Sonó la campanilla. El muchacho dio un salto y salió corriendo. Un minuto después, entró en el salón una dama con una niña pequeña. Era Olga Ivánovna, la madre de Aliosha. Tras ella, dando saltitos, venía Aliosha, cantando en voz alta y agitando los brazos. Beliáyev saludó con un movimiento de cabeza y siguió caminando.
—Naturalmente, ¿a quién acusar ahora, si no a mí? —murmuró resoplando—. ¡Tiene razón! ¡Él es el marido ofendido!
—¿A qué te refieres? —preguntó Olga Ivánovna.
—¿A qué?... ¡Pues escucha qué sermones suelta tu legítimo consorte! Resulta que soy un canalla y un malvado, que yo he sido tu perdición y la perdición de tus hijos. Todos vosotros sois unos desgraciados, ¡y sólo yo soy terriblemente feliz! ¡Terrible, terriblemente feliz!
—¡No te comprendo, Nikolái! ¿Qué significa esto?
—Pues, ¡escucha a este joven señor! —dijo Beliáyev, señalando a Aliosha.
Aliosha se sonrojó, luego, de pronto, palideció, y la cara se le crispó de miedo.
—¡Nikolái Ilich! —balbuceó en alta voz—. ¡Tsss!
Olga Ivánovna miró sorprendida a Aliosha, a Beliáyev, después otra vez a Aliosha.
—¡Pregúntele! ——continuó Beliáyev—. Tu Pelagueya, esa tonta de remate, los lleva a las pastelerías y allí organiza encuentros con su papaíto. Pero no es esta la cuestión, la cuestión es que el papaíto es un mártir, y yo, un malvado, un canalla, que os he destrozado la vida a los dos...
—¡Níkolái Ilich! —gimió Aliosha—. ¡Me había dado usted su palabra de honor!
—¡Ea, déjame! —exclamó Beliáyev, haciendo un gesto de contrariedad con la mano—. Aquí se trata de algo mucho más importante que todas las palabras de honor. ¡A mí, la hipocresía y la mentira me indignan!
—¡No comprendo! ——dijo Olga Ivánovna, y las lágrimas le brillaron en los ojos—. Escúchame, Liólka —se dirigió al hijo—. ¿Te ves con tu padre?
Aliosha no la escuchaba y miraba con terror a Beliáyev.
—¡No puede ser! —dijo la madre—. Voy a interrogar a Pelagueya.
Olga Ivánovna salió.
—¡Escuche, me había dado usted su palabra de honor! —dijo Aliosha, temblando de la cabeza a los pies.
Beliáyev le replicó con un gesto de disgusto y siguió caminando.
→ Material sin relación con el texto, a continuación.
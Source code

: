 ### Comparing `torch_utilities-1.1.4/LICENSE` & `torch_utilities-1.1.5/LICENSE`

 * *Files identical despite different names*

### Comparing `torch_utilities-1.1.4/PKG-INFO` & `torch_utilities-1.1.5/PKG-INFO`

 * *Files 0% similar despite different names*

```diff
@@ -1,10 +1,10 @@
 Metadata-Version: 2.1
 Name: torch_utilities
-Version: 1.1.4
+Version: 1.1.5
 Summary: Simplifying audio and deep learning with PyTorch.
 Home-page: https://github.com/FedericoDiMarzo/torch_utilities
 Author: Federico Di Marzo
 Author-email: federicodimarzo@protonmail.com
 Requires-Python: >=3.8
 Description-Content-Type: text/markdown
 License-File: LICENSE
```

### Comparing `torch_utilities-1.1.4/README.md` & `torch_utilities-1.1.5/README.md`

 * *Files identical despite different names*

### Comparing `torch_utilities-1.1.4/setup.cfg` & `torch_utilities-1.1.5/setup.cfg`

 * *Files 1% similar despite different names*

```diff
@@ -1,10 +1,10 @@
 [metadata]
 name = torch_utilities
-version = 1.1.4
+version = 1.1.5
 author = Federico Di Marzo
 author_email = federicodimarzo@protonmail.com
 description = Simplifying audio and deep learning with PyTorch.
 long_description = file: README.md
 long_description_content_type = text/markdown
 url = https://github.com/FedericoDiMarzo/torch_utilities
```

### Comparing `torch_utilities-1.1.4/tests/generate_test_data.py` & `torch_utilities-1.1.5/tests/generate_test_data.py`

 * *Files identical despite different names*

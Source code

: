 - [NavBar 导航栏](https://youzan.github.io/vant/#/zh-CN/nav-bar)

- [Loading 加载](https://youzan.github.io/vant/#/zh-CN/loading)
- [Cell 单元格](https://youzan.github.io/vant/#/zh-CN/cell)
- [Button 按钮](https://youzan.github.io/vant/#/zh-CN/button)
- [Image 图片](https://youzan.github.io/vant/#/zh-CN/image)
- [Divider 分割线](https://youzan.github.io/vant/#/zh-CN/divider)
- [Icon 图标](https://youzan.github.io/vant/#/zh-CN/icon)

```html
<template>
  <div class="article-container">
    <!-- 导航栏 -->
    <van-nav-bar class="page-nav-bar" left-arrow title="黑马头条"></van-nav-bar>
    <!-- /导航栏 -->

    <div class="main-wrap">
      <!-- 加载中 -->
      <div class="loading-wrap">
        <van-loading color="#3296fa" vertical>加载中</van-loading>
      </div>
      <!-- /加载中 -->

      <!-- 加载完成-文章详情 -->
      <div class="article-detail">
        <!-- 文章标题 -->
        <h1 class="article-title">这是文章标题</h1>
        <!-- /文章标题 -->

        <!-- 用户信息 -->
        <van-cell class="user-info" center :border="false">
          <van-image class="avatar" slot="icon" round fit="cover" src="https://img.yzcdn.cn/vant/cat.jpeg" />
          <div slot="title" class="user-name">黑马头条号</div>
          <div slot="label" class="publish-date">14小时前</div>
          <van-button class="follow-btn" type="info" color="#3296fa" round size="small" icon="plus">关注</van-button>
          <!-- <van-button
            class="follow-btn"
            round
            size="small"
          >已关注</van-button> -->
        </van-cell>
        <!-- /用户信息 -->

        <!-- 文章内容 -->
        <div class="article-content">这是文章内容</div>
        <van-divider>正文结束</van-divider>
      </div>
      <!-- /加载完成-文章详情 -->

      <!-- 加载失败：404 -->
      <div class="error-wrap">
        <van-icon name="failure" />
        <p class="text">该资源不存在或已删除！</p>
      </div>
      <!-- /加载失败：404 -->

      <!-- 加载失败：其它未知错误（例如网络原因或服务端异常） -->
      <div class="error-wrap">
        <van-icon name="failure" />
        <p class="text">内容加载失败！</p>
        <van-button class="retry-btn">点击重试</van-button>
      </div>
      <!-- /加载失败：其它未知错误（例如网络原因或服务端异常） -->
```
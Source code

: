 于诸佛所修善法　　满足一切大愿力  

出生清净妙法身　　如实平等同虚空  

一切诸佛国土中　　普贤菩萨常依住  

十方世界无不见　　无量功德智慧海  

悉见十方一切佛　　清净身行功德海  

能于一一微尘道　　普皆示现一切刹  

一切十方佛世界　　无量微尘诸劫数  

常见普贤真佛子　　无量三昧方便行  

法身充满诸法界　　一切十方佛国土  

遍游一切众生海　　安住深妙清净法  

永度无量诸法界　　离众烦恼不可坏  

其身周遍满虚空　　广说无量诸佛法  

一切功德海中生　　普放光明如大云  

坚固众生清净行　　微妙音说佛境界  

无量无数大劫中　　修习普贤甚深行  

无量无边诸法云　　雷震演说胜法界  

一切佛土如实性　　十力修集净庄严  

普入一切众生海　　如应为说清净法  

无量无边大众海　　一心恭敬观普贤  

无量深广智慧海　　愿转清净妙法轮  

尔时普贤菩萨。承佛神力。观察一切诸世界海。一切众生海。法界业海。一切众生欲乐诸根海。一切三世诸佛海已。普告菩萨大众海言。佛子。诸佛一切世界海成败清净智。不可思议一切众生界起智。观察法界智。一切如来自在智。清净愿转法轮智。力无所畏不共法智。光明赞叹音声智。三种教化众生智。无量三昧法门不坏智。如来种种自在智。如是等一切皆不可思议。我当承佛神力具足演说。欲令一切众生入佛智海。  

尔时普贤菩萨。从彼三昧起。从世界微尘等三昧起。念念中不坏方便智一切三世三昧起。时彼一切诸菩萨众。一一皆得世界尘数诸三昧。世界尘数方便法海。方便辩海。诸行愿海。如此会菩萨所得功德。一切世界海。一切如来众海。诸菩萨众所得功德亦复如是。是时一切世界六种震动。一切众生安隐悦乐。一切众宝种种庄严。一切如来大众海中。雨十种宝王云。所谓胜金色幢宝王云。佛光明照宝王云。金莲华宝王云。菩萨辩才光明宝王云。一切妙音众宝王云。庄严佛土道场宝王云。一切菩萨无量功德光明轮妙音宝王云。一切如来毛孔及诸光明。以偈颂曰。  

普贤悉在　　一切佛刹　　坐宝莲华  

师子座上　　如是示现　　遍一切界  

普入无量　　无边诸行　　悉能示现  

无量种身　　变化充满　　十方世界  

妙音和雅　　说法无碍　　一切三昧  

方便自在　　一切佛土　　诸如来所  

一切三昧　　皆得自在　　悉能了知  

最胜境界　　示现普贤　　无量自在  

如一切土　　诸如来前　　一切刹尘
Se hallaba sumido en su ofensa, y de nuevo, como antes, no se daba cuenta de la presencia del pequeño. Él era un hombre maduro y serio, no iba a preocuparse por pequeñajos. Aliosha se sentó en un rincón y, horrorizado, le explicó a Sonia cómo le habían engañado. Temblaba, tartamudeaba, lloraba. Por primera vez en la vida se encontraba de manera tan brutal con la mentira cara a cara; hasta entonces no había sabido que en este mundo, además de peras dulces, de empanadas y de relojes caros, existen muchas otras cosas que, en el lenguaje de los niños, no tienen nombre.